1. A training method for a target tracking model, characterized in that, The target tracking model includes a target feature vector extraction sub-model and a target object classification sub-model, and the method includes: Obtain a training sample set, which includes multiple sets of training samples. Each set of training samples includes two frames of sample images, and the same objects in the two frames of sample images have mapping labels. The training sample set is input into the initial feature vector extraction sub-model to extract the initial feature vector of the object contained in each frame of the sample image; The model parameters of the initial feature vector extraction sub-model are adjusted according to the mapping annotation until the first convergence condition is met, and the target feature vector extraction sub-model and the target feature vector of the object contained in each frame of the sample image output by the target feature vector extraction sub-model are obtained. The first convergence condition includes that the similarity of the feature vectors of the same object in each group of training samples is greater than or equal to the target similarity threshold. The target feature vector corresponding to each group of training samples in the training sample set is input into the initial object classification sub-model for classification training to obtain the target object classification sub-model. The target object classification sub-model is used to calculate the probability that two objects located in different sample images in each group of training samples are the same.

2. The method according to claim 1, characterized in that, The acquisition of the training sample set includes: Acquire consecutive multi-frame sample images; Based on the object detection model, object detection is performed on each frame of the sample image to determine the objects contained in each frame of the sample image; Based on the overlap algorithm and the bipartite graph algorithm, the objects contained in each two adjacent sample images in the continuous multi-frame sample images are matched, and the objects with the same matching result are mapped and labeled. The training sample set is obtained by taking each pair of adjacent sample images with added mapping annotations as a set of training samples.

3. The method according to claim 2, characterized in that, Before obtaining the training sample set after taking each of the adjacent two frames of sample images with added mapping annotations as a set of training samples, the method further includes: If it is determined that the target type exists among the object types contained in the two adjacent sample images, a manual review prompt message is output. The manual review prompt message is used to prompt whether the mapping label of the object of the target type is correct, or to prompt whether the mapping label of the two adjacent sample images is correct. If there is an error in the review, receive the mapping annotation correction operation; if there is no error in the review, receive the confirmation instruction.

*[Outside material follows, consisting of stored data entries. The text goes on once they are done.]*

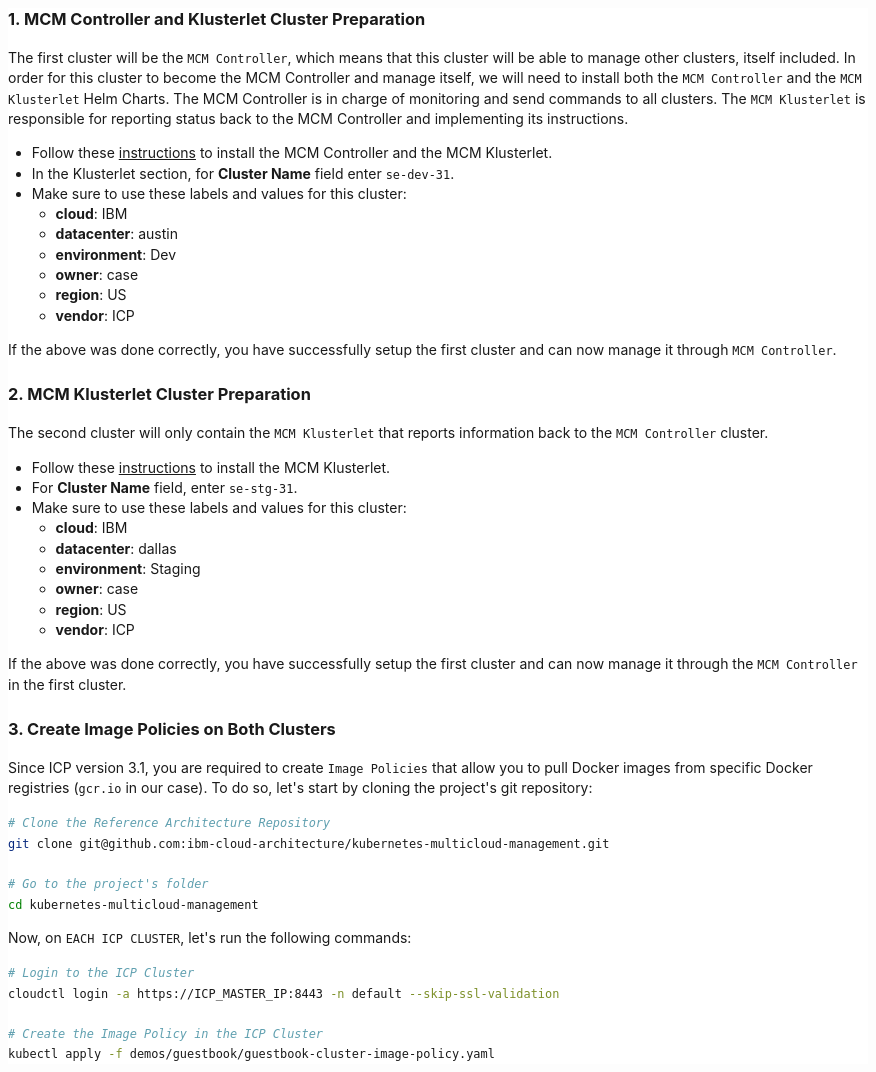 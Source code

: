 ### 1. MCM Controller and Klusterlet Cluster Preparation
The first cluster will be the `MCM Controller`, which means that this cluster will be able to manage other clusters, itself included. In order for this cluster to become the MCM Controller and manage itself, we will need to install both the `MCM Controller` and the `MCM Klusterlet` Helm Charts. The MCM Controller is in charge of monitoring and send commands to all clusters. The `MCM Klusterlet` is responsible for reporting status back to the MCM Controller and implementing its instructions.

  * Follow these [instructions](https://www.ibm.com/support/knowledgecenter/en/SSBS6K_3.1.2/mcm/installing/install.html) to install the MCM Controller and the MCM Klusterlet.
  * In the Klusterlet section, for **Cluster Name** field enter `se-dev-31`.
  * Make sure to use these labels and values for this cluster:
    + **cloud**: IBM
    + **datacenter**: austin
    + **environment**: Dev
    + **owner**: case
    + **region**: US
    + **vendor**: ICP

If the above was done correctly, you have successfully setup the first cluster and can now manage it through `MCM Controller`.

### 2. MCM Klusterlet Cluster Preparation
The second cluster will only contain the `MCM Klusterlet` that reports information back to the `MCM Controller` cluster.

  * Follow these [instructions](https://www.ibm.com/support/knowledgecenter/SSBS6K_3.1.2/mcm/installing/klusterlet.html) to install the MCM Klusterlet.
  * For **Cluster Name** field, enter `se-stg-31`.
  * Make sure to use these labels and values for this cluster:
    + **cloud**: IBM
    + **datacenter**: dallas
    + **environment**: Staging
    + **owner**: case
    + **region**: US
    + **vendor**: ICP

If the above was done correctly, you have successfully setup the first cluster and can now manage it through the `MCM Controller` in the first cluster.

### 3. Create Image Policies on Both Clusters
Since ICP version 3.1, you are required to create `Image Policies` that allow you to pull Docker images from specific Docker registries (`gcr.io` in our case). To do so, let's start by cloning the project's git repository:
```bash
# Clone the Reference Architecture Repository
git clone git@github.com:ibm-cloud-architecture/kubernetes-multicloud-management.git

# Go to the project's folder
cd kubernetes-multicloud-management
```

Now, on `EACH ICP CLUSTER`, let's run the following commands:
```bash
# Login to the ICP Cluster
cloudctl login -a https://ICP_MASTER_IP:8443 -n default --skip-ssl-validation

# Create the Image Policy in the ICP Cluster
kubectl apply -f demos/guestbook/guestbook-cluster-image-policy.yaml
```
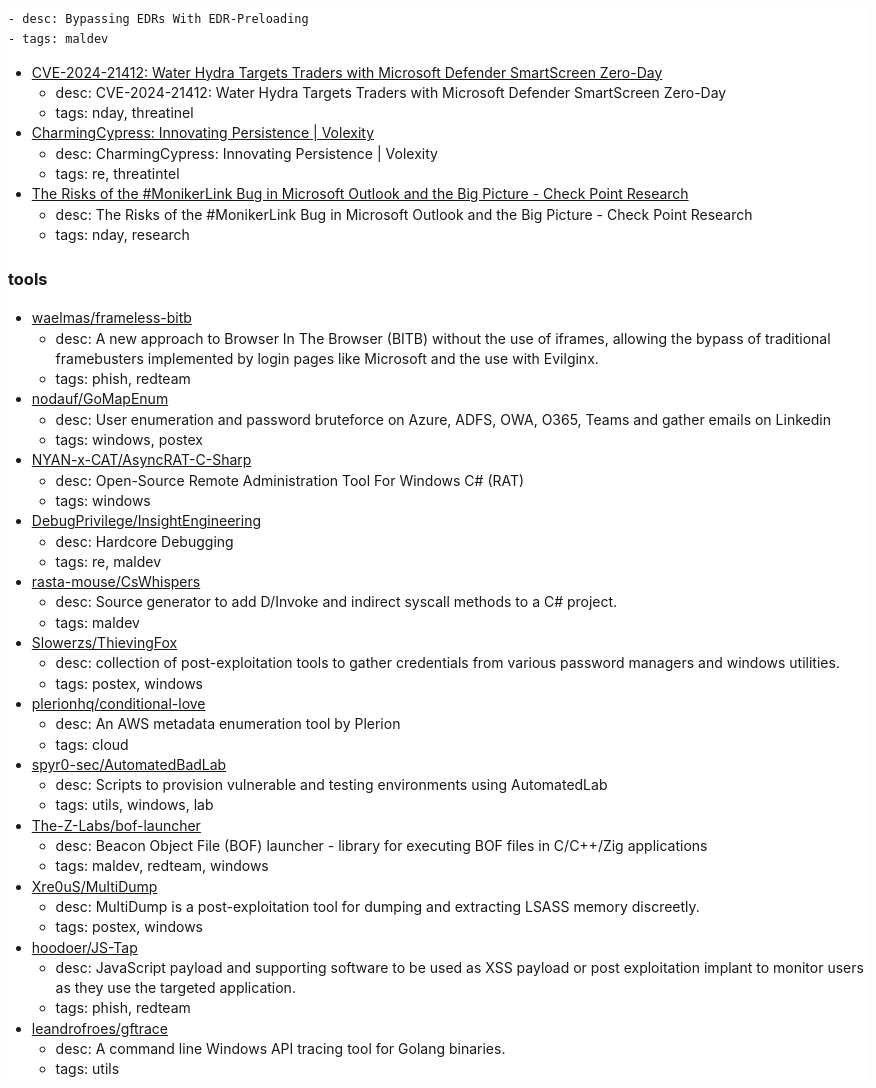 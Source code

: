     - desc: Bypassing EDRs With EDR-Preloading
    - tags: maldev
- [CVE-2024-21412: Water Hydra Targets Traders with Microsoft Defender SmartScreen Zero-Day](https://www.trendmicro.com/en_us/research/24/b/cve202421412-water-hydra-targets-traders-with-windows-defender-s.html)
    - desc: CVE-2024-21412: Water Hydra Targets Traders with Microsoft Defender SmartScreen Zero-Day
    - tags: nday, threatinel
- [CharmingCypress: Innovating Persistence | Volexity](https://www.volexity.com/blog/2024/02/13/charmingcypress-innovating-persistence/)
    - desc: CharmingCypress: Innovating Persistence | Volexity
    - tags: re, threatintel
- [The Risks of the #MonikerLink Bug in Microsoft Outlook and the Big Picture - Check Point Research](https://research.checkpoint.com/2024/the-risks-of-the-monikerlink-bug-in-microsoft-outlook-and-the-big-picture/)
    - desc: The Risks of the #MonikerLink Bug in Microsoft Outlook and the Big Picture - Check Point Research
    - tags: nday, research

### tools
- [waelmas/frameless-bitb](https://github.com/waelmas/frameless-bitb)
    - desc: A new approach to Browser In The Browser (BITB) without the use of iframes, allowing the bypass of traditional framebusters implemented by login pages like Microsoft and the use with Evilginx.
    - tags: phish, redteam
- [nodauf/GoMapEnum](https://github.com/nodauf/GoMapEnum)
    - desc: User enumeration and password bruteforce on Azure, ADFS, OWA, O365, Teams and gather emails on Linkedin
    - tags: windows, postex
- [NYAN-x-CAT/AsyncRAT-C-Sharp](https://github.com/NYAN-x-CAT/AsyncRAT-C-Sharp)
    - desc: Open-Source Remote Administration Tool For Windows C# (RAT)
    - tags: windows
- [DebugPrivilege/InsightEngineering](https://github.com/DebugPrivilege/InsightEngineering)
    - desc: Hardcore Debugging
    - tags: re, maldev
- [rasta-mouse/CsWhispers](https://github.com/rasta-mouse/CsWhispers)
    - desc: Source generator to add D/Invoke and indirect syscall methods to a C# project.
    - tags: maldev
- [Slowerzs/ThievingFox](https://github.com/Slowerzs/ThievingFox/)
    - desc: collection of post-exploitation tools to gather credentials from various password managers and windows utilities.
    - tags: postex, windows
- [plerionhq/conditional-love](https://github.com/plerionhq/conditional-love/)
    - desc: An AWS metadata enumeration tool by Plerion
    - tags: cloud
- [spyr0-sec/AutomatedBadLab](https://github.com/spyr0-sec/AutomatedBadLab)
    - desc: Scripts to provision vulnerable and testing environments using AutomatedLab
    - tags: utils, windows, lab
- [The-Z-Labs/bof-launcher](https://github.com/The-Z-Labs/bof-launcher)
    - desc: Beacon Object File (BOF) launcher - library for executing BOF files in C/C++/Zig applications
    - tags: maldev, redteam, windows
- [Xre0uS/MultiDump](https://github.com/Xre0uS/MultiDump)
    - desc: MultiDump is a post-exploitation tool for dumping and extracting LSASS memory discreetly.
    - tags: postex, windows
- [hoodoer/JS-Tap](https://github.com/hoodoer/JS-Tap)
    - desc: JavaScript payload and supporting software to be used as XSS payload or post exploitation implant to monitor users as they use the targeted application.
    - tags: phish, redteam
- [leandrofroes/gftrace](https://github.com/leandrofroes/gftrace)
    - desc: A command line Windows API tracing tool for Golang binaries.
    - tags: utils
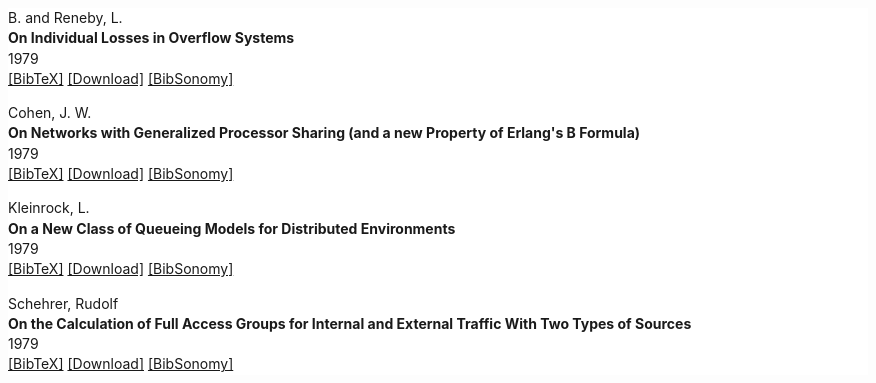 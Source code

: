 B. and Reneby, L.<br/>
**On Individual Losses in Overflow Systems**<br/>
 1979<br/>
[\[BibTeX\]](javascript:toggleVis('wallstroem79'))
[\[Download\]](https://gitlab2.informatik.uni-wuerzburg.de/itc-conference/itc-conference-public/-/raw/master/itc09/wallstroem79.pdf?inline=true)
[\[BibSonomy\]](https://www.bibsonomy.org/bibtex/f4c73e4f527fc2168edd77ac74cea2ec/itc)

<div id="wallstroem79" style="display: none;" class="bibtex">@inproceedings{wallstroem79,
    title         = { On Individual Losses in Overflow Systems },
    year          = { 1979 },
    author        = { B. and Reneby, L. },
    pages         = { 1-8 }
}</div>

Cohen, J. W.<br/>
**On Networks with Generalized Processor Sharing (and a new Property of Erlang's B Formula)**<br/>
 1979<br/>
[\[BibTeX\]](javascript:toggleVis('cohen79'))
[\[Download\]](https://gitlab2.informatik.uni-wuerzburg.de/itc-conference/itc-conference-public/-/raw/master/itc09/cohen79.pdf?inline=true)
[\[BibSonomy\]](https://www.bibsonomy.org/bibtex/10a4e6b4dba37b026b1bc9db129a57e7/itc)

<div id="cohen79" style="display: none;" class="bibtex">@inproceedings{cohen79,
    title         = { On Networks with Generalized Processor Sharing (and a new Property of Erlang's B Formula) },
    year          = { 1979 },
    author        = { Cohen, J. W. },
    pages         = { 1-7 }
}</div>

Kleinrock, L.<br/>
**On a New Class of Queueing Models for Distributed Environments**<br/>
 1979<br/>
[\[BibTeX\]](javascript:toggleVis('kleinrock79'))
[\[Download\]](https://gitlab2.informatik.uni-wuerzburg.de/itc-conference/itc-conference-public/-/raw/master/itc09/kleinrock79.pdf?inline=true)
[\[BibSonomy\]](https://www.bibsonomy.org/bibtex/a1c8a23dcdca98b474dfec7da74df023/itc)

<div id="kleinrock79" style="display: none;" class="bibtex">@inproceedings{kleinrock79,
    title         = { On a New Class of Queueing Models for Distributed Environments },
    year          = { 1979 },
    author        = { Kleinrock, L. },
    pages         = { 1-5 }
}</div>

Schehrer, Rudolf<br/>
**On the Calculation of Full Access Groups for Internal and External Traffic With Two Types of Sources**<br/>
 1979<br/>
[\[BibTeX\]](javascript:toggleVis('schehrer79'))
[\[Download\]](https://gitlab2.informatik.uni-wuerzburg.de/itc-conference/itc-conference-public/-/raw/master/itc09/schehrer79.pdf?inline=true)
[\[BibSonomy\]](https://www.bibsonomy.org/bibtex/d7673be8f0b541ead2c1034390732dfd/itc)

4. The method according to claim 2, characterized in that, The step of performing target detection on each frame of the sample image based on the target detection model to determine the objects contained in each frame of the sample image includes: For each frame of the sample image, multiple convolution results of the sample image are obtained from multiple convolution channels in the target detection model. Different convolution channels are used to calculate different attribute information of each object. The convolution result is a value that transforms the true value of the attribute information into a value within a target numerical range. The multiple convolution results are located within the same target numerical range. The target numerical range is matched with the shared stride of the multiple convolution results. The multiple convolution results are merged based on the shared stride to obtain an initial target detection result; Based on a preset mapping function that satisfies the target error range, the final target detection result corresponding to the initial target detection result is calculated, and the final target detection result includes the true value of each attribute information of each object; The objects contained in the sample image are determined based on the final target detection results.

5. The method according to claim 4, characterized in that, When the target numerical range is [-10, 10] and the target error range is dy ≤ max(0.1, 0.01y), the preset mapping function includes: Wherein, y represents the true value of each attribute information, x represents the convolution result, and a, b, c, and d represent different fixed values.

6. The method according to any one of claims 1-5, characterized in that, The step of adjusting the model parameters of the initial feature vector extraction sub-model based on the mapping annotation includes: The model parameters of the initial feature vector extraction sub-model are adjusted based on the push-pull loss function and the mapping label to increase the similarity of feature vectors of the same objects in each group of training samples and decrease the similarity of feature vectors of different objects in each group of training samples.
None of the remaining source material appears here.